How to Compare two tablet-drawings from different users?

I am creating an application that will compare drawings from a mobile app and see if someone else has uploaded a drawing that is somewhat similar, or has similar features, or looks similar in some way.
All the drawings(images) will be the same width and height on a white/empty background. There is no noise, since the images are drawn on an phone/tablet.

I am wondering how to best compare the drawings. Which techniques and/or OpenCV functions or functionalities should I use?
The images will most likely contain a lot of whitespace. From my current understanding it seems that a histogram comparison would not be ideal when most of the background is the same?
Also the pictures can contain colors, not just black & white. But the image comparison algorithm can always just grayscale the drawings if that helps.

I am having trouble identifying which algorithms/techniques I should use for best results or simply good enough results for this usecase. I dont have any knowledge about this subject, just a standard CompSci degree.

The comparison does not need to be too good. I am trying to find drawings with similar features, or that look somewhat similar that might come from different users. I just want to find drawings that are “close enough”. For example, I want my algorithm to find the two images at the bottom of the post to be similar enough.
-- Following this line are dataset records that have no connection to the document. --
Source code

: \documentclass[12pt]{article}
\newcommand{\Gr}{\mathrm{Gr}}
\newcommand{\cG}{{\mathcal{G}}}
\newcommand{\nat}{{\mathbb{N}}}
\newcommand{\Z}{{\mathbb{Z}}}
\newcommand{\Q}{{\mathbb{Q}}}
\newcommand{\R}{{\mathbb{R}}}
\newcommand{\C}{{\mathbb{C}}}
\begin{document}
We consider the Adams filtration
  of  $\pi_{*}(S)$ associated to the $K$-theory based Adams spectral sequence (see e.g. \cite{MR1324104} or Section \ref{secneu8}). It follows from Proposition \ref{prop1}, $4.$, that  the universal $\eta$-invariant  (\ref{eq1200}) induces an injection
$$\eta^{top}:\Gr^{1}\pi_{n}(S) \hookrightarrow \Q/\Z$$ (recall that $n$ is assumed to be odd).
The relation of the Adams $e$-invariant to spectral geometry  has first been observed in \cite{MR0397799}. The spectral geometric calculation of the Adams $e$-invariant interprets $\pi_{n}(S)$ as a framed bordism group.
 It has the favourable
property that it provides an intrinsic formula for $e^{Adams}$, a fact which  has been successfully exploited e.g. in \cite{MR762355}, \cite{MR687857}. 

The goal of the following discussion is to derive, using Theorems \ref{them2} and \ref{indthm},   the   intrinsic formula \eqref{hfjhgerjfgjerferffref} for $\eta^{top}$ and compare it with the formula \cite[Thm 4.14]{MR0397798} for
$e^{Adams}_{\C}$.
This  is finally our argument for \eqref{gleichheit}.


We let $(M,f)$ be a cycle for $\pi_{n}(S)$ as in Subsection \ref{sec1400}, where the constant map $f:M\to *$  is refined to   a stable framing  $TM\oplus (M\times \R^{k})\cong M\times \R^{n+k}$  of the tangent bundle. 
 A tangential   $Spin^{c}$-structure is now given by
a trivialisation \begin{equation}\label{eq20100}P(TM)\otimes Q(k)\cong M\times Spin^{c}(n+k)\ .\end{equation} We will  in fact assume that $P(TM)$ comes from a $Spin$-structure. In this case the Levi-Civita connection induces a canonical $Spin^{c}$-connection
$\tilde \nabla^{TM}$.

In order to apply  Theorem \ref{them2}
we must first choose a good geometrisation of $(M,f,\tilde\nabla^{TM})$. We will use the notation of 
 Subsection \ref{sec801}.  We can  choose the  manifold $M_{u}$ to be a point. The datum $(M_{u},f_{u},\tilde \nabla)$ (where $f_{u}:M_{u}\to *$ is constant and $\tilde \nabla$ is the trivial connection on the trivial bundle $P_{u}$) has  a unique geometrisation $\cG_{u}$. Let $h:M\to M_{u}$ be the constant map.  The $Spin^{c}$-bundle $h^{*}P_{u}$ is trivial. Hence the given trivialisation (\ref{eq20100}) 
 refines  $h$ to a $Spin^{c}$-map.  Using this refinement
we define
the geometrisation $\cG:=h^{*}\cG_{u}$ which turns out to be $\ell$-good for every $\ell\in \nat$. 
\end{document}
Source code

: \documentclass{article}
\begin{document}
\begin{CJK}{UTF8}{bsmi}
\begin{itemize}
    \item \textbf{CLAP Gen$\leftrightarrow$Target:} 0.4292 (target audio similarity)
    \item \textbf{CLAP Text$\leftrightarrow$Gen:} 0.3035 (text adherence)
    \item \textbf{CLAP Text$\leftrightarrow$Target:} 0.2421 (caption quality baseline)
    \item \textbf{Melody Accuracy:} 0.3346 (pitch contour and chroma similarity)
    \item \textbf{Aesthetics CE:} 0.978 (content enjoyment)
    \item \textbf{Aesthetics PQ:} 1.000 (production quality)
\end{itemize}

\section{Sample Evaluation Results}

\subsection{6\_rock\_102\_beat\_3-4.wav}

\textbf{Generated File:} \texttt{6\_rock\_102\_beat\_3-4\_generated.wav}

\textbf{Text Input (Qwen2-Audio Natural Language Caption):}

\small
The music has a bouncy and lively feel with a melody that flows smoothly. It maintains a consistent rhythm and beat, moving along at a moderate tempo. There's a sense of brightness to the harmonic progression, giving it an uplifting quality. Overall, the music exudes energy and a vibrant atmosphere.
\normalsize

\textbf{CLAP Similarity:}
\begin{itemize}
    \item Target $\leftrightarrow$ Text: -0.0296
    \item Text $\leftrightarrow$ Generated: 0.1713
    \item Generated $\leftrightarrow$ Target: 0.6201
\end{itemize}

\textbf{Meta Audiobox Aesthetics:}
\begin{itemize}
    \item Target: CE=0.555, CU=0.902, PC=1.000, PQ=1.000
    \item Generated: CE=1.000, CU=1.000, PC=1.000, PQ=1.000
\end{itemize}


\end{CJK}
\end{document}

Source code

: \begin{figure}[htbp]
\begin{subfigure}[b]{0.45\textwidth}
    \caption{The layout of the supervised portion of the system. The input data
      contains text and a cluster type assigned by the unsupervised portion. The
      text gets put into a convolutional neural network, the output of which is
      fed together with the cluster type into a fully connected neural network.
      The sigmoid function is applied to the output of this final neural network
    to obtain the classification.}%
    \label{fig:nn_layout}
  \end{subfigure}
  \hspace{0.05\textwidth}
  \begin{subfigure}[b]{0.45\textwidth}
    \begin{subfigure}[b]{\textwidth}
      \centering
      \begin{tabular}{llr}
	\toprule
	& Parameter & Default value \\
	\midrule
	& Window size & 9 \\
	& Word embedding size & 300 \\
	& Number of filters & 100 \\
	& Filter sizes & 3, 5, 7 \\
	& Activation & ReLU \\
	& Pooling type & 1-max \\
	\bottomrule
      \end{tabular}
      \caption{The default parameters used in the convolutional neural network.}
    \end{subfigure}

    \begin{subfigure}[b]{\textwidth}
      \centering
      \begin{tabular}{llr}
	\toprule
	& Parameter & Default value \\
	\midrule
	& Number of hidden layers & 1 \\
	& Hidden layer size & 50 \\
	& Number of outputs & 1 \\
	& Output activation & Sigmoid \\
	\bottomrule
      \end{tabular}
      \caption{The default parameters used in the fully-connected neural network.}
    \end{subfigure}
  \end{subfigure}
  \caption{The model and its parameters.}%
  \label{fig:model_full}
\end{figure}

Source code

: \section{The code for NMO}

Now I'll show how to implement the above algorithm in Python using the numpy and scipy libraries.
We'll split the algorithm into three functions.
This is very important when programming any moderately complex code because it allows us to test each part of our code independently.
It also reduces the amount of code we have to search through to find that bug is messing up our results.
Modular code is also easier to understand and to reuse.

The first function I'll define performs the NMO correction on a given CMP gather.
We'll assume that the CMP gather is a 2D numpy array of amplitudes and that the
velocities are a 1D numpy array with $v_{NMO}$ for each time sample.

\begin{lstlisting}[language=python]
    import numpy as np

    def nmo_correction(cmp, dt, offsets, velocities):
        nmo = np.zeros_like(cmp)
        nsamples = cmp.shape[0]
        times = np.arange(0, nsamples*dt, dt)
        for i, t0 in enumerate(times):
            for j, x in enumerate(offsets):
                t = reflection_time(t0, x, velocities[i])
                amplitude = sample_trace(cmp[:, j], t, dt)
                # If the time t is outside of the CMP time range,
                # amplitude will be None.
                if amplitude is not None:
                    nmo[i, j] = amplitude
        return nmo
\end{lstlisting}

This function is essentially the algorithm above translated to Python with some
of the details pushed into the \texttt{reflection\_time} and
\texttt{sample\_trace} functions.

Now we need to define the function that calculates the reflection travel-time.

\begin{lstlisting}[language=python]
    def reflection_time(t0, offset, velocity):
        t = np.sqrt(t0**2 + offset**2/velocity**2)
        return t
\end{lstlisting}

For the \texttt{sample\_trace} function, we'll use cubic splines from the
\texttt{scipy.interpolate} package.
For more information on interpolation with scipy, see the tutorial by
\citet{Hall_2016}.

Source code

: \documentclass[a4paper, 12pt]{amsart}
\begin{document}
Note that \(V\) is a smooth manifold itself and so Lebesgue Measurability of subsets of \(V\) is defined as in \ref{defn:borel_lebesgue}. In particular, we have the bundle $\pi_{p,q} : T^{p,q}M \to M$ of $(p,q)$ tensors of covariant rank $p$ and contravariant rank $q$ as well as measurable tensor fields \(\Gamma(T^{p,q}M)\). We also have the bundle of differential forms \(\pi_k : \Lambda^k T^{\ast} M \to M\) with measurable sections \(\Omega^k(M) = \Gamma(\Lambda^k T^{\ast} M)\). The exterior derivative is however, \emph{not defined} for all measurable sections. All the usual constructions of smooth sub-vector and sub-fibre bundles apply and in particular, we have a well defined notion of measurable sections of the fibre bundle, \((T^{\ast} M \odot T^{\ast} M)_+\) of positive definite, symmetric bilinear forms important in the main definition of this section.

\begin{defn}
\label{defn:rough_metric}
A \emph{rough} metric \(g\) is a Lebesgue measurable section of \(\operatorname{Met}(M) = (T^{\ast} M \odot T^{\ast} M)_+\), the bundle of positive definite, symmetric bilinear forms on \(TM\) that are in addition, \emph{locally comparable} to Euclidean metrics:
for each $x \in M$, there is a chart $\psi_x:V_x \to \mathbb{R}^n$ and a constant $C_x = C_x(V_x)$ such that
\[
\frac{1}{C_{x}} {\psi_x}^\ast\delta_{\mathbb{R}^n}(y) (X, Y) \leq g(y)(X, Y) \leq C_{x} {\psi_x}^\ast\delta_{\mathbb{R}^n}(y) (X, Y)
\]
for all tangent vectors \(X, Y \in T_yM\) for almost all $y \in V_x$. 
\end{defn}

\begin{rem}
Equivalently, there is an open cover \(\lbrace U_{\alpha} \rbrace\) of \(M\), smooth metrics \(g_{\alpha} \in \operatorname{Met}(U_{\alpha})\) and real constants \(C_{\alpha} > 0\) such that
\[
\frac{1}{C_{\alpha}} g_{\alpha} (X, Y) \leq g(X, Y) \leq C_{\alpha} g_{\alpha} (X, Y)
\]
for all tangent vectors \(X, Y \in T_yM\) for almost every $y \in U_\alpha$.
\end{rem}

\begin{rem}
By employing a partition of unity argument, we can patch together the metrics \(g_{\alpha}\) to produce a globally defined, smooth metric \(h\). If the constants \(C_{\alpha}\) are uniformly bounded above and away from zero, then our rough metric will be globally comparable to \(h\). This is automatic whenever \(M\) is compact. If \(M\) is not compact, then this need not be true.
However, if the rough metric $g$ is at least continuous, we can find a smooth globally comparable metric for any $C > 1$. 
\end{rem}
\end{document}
Please help me get started and point me to the techniques that would give me a good enough result and/or some OpenCV functions that would get me started.

Here are two example pictures I want to compare:

what are all the drawing tools a user would be given?

how complex can a drawing become?

do you only have raster data of the result, or vector data of the result, or do you have complete information on every operation and stroke the user makes?

what are all the drawing tools a user would be given?

Basically just a finger or a simple tablet pen. Mostly just using a finger to draw.

how complex can a drawing become?

Like the ones shown above. Not much more complex. It is meant to be drawn on a mobile phone with your finger, so the drawings cant be too sophisticated. All the images will all be quite simple where most of the image will be whitespace.

do you only have raster data of the result, or vector data of the result

I have PNG images, so raster data. I dont have the vector data, and I dont plan to get that unless I really have to.

do you have complete information on every operation and stroke the user makes?

I guess I could manage to get all that information, but I want to avoid doing that as it would make my drawing program much more complicated.

I have PNG images, most images will be simple drawing similar to an elementary school or kindergarten drawing (see below for some examples). The pictures will (most of the time) not be very detailed, just some rough drawings you can make with your finger on a mobile phone that will be done in a couple of seconds or a couple of minutes at most.
Most of the background will be white/transparent as seen in the pictures above.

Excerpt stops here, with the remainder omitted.